The contents of Surrender have importance in a time in which U.S. leadership has set a tone of appeasement with the Muslim world (President Obama’s Cairo speech), suggesting that the Muslim religion is “misunderstood” by Americans. If President Obama is right in painting a picture of two Islams—one portrayed as America’s friend and ally, and the other as deluded madmen wanting to drink in the blood of all infidels—Bawer’s entire worldview is shattered. But if we observe that our “friends” in Iraq and Afghanistan seem to inflict the same kinds of oppression on their people, how does it not become impossible to distinguish between Obama’s imagined factions of Islam? The government of Afghani president and U.S. ally Hamid Karzai has had its power protected by the might of a U.S.-led coalition only to pass a law allowing husbands of a certain sect to starve their wives for withholding sex. In Iraq, liberated by the shedding of American blood, Human Rights Watch reported today that hundreds of gay men have been tortured and executed in recent months as Iraqi clerics continue to publicly embrace Sharia’s intolerance of what it deems unclean behavior.
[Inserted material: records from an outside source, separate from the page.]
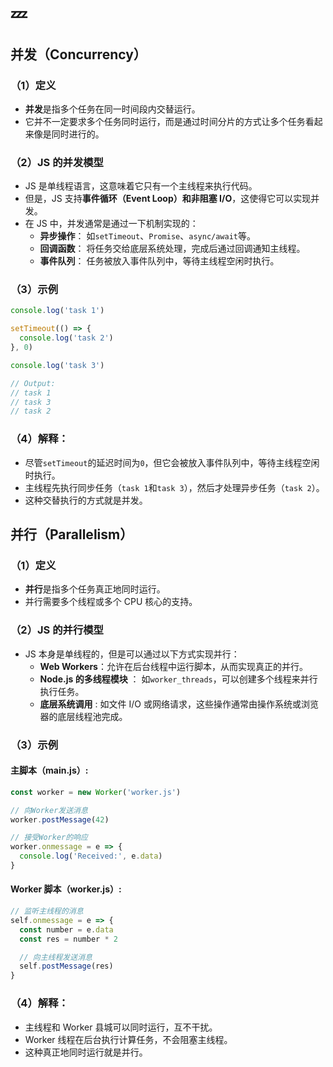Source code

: # :zzz:

## 并发（Concurrency）

### （1）定义

- **并发**是指多个任务在同一时间段内交替运行。
- 它并不一定要求多个任务同时运行，而是通过时间分片的方式让多个任务看起来像是同时进行的。

### （2）JS 的并发模型

- JS 是单线程语言，这意味着它只有一个主线程来执行代码。
- 但是，JS 支持**事件循环（Event Loop）**和**非阻塞 I/O**，这使得它可以实现并发。
- 在 JS 中，并发通常是通过一下机制实现的：
  - **异步操作**： 如`setTimeout`、`Promise`、`async/await`等。
  - **回调函数**： 将任务交给底层系统处理，完成后通过回调通知主线程。
  - **事件队列**： 任务被放入事件队列中，等待主线程空闲时执行。

### （3）示例

```javascript
console.log('task 1')

setTimeout(() => {
  console.log('task 2')
}, 0)

console.log('task 3')

// Output:
// task 1
// task 3
// task 2
```

### （4）解释：

- 尽管`setTimeout`的延迟时间为`0`，但它会被放入事件队列中，等待主线程空闲时执行。
- 主线程先执行同步任务（`task 1`和`task 3`），然后才处理异步任务（`task 2`）。
- 这种交替执行的方式就是并发。

## 并行（Parallelism）

### （1）定义

- **并行**是指多个任务真正地同时运行。
- 并行需要多个线程或多个 CPU 核心的支持。

### （2）JS 的并行模型

- JS 本身是单线程的，但是可以通过以下方式实现并行：
  - **Web Workers**：允许在后台线程中运行脚本，从而实现真正的并行。
  - **Node.js 的多线程模块** ： 如`worker_threads`，可以创建多个线程来并行执行任务。
  - **底层系统调用** : 如文件 I/O 或网络请求，这些操作通常由操作系统或浏览器的底层线程池完成。

### （3）示例

#### 主脚本（main.js）:

```javascript
const worker = new Worker('worker.js')

// 向Worker发送消息
worker.postMessage(42)

// 接受Worker的响应
worker.onmessage = e => {
  console.log('Received:', e.data)
}
```

#### Worker 脚本（worker.js）:

```javascript
// 监听主线程的消息
self.onmessage = e => {
  const number = e.data
  const res = number * 2

  // 向主线程发送消息
  self.postMessage(res)
}
```

### （4）解释：

- 主线程和 Worker 县城可以同时运行，互不干扰。
- Worker 线程在后台执行计算任务，不会阻塞主线程。
- 这种真正地同时运行就是并行。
Because Surrender unravels the twisted skein of pro-Muslim misinformation campaigns, shoddy journalism, and the multicultural worldview of our institutes of higher learning, Bawer gives us a tool for wiping clean the lens through which we must view the events surrounding us. With momentous decisions looming for U.S. foreign policymakers on the wars in Iraq and Afghanistan, Surrender is a lifeline to an alternate way of thinking that can illuminate your discussions with elected officials and friends. It is highly recommended as an addition to your personal library.